La personne ne se "sentant" pas physiquement malade, se défend d'abord en évoquant "la faute des autres" mais une anxiété s'installe. Peu à peu, la personne prend conscience des troubles : l'anxiété augmente, prélude à une dépression réactionnelle, toujours présente même si elle est plus ou moins masquée.
Ensuite s'installent des troubles du langage, du raisonnement logique, du jugement, toujours plus ou moins insidieusement ; mais toujours en progression constante.
Puis surviennent des troubles de la réalisation des actes de la vie quotidienne plus ou moins associés à une déambulation permanente, à de l'agressivité.
L'évolution conduit à l'incontinence et la dépendance totale jusqu'au jour où la personne ne sait même plus marcher, devient alitée en permanence, meurt. (cf échelle de Reisberg)
Similitudes étiologiques mais différences pratiques entre la démence sénile (DSTA) et présénile (MA)

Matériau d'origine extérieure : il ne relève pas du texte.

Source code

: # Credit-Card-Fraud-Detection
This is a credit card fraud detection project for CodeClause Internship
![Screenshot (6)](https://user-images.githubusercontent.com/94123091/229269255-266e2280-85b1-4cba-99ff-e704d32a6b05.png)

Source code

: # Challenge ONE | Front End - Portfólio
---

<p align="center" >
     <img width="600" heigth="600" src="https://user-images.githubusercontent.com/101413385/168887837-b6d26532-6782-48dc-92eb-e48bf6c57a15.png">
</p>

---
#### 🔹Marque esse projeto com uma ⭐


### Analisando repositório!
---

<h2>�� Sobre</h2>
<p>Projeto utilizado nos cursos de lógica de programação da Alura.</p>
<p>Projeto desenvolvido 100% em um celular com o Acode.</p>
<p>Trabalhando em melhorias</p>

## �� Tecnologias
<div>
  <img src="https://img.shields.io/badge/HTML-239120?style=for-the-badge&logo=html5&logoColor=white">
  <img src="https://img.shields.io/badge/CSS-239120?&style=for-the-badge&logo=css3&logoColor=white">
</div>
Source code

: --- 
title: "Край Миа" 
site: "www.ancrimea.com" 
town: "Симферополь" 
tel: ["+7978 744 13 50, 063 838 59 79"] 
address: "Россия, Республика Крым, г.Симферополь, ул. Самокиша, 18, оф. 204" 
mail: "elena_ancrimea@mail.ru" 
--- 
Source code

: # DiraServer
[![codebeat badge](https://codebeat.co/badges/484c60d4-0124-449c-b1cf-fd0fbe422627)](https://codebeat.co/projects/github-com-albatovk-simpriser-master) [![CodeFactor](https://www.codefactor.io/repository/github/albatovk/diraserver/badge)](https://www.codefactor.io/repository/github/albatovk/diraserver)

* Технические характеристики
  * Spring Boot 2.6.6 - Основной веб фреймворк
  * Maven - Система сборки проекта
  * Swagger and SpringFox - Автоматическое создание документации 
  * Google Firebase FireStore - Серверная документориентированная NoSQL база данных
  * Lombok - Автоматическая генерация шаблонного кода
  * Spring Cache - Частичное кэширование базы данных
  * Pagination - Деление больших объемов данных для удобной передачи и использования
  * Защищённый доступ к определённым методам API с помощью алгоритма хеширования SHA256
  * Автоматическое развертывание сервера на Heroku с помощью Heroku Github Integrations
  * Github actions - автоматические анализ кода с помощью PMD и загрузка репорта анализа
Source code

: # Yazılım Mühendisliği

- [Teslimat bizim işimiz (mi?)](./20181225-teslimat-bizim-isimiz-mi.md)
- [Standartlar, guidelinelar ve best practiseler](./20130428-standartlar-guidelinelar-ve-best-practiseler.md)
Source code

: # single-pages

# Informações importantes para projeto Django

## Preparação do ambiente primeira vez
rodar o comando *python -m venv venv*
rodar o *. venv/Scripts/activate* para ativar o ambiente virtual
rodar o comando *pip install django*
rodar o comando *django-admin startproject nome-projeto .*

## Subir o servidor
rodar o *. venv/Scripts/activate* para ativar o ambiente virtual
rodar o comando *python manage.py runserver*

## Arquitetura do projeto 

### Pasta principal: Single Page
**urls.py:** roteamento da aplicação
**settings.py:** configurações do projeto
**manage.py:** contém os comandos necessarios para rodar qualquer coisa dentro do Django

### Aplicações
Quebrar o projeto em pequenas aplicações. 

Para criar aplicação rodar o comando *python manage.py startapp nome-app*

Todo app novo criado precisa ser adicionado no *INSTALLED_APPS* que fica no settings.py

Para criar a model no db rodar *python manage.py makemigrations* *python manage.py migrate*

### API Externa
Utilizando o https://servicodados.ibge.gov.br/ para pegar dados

Que la démence soit sénile ou présénile la succession des événements est identique sauf que, chez le grand vieillard, la mort survient parfois avant la fin de l'évolution du fait de l'aggravation d'une autre pathologie du vieillissement, cardiaque notamment. Par contre l'évolution est différente.
L'évolution est accélérée dans la maladie d'Alzheimer où on a l'impression que sur une personne au physique jeune le vieillissement cérébral s'effectue sur une planche savonnée. L'évolution vers la mort se déroule statistiquement sur une durée de huit mois à huit ans.
La personne atteinte d'une maladie d'Alzheimer a un physique d'adulte de la soixantaine c'est à dire sans vieillissement physique handicapant. Si vous regardez autour de vous, vous conviendrez que les gens de moins de soixante cinq ans sont pleins de dynamisme. Aussi, "l'Alzheimer", relativement jeune, bouge, a de l'énergie. Mais son action n'est plus dirigée vers un but déterminé : son potentiel physique n'est plus parfaitement "cerveau commandé". Ceci entraîne une conséquence importante sur la famille qui l'entoure : elle est sollicitée minute après minute, 24 h/24, mois après mois. Et de temps à autre elle craque, épuisée physiquement et moralement.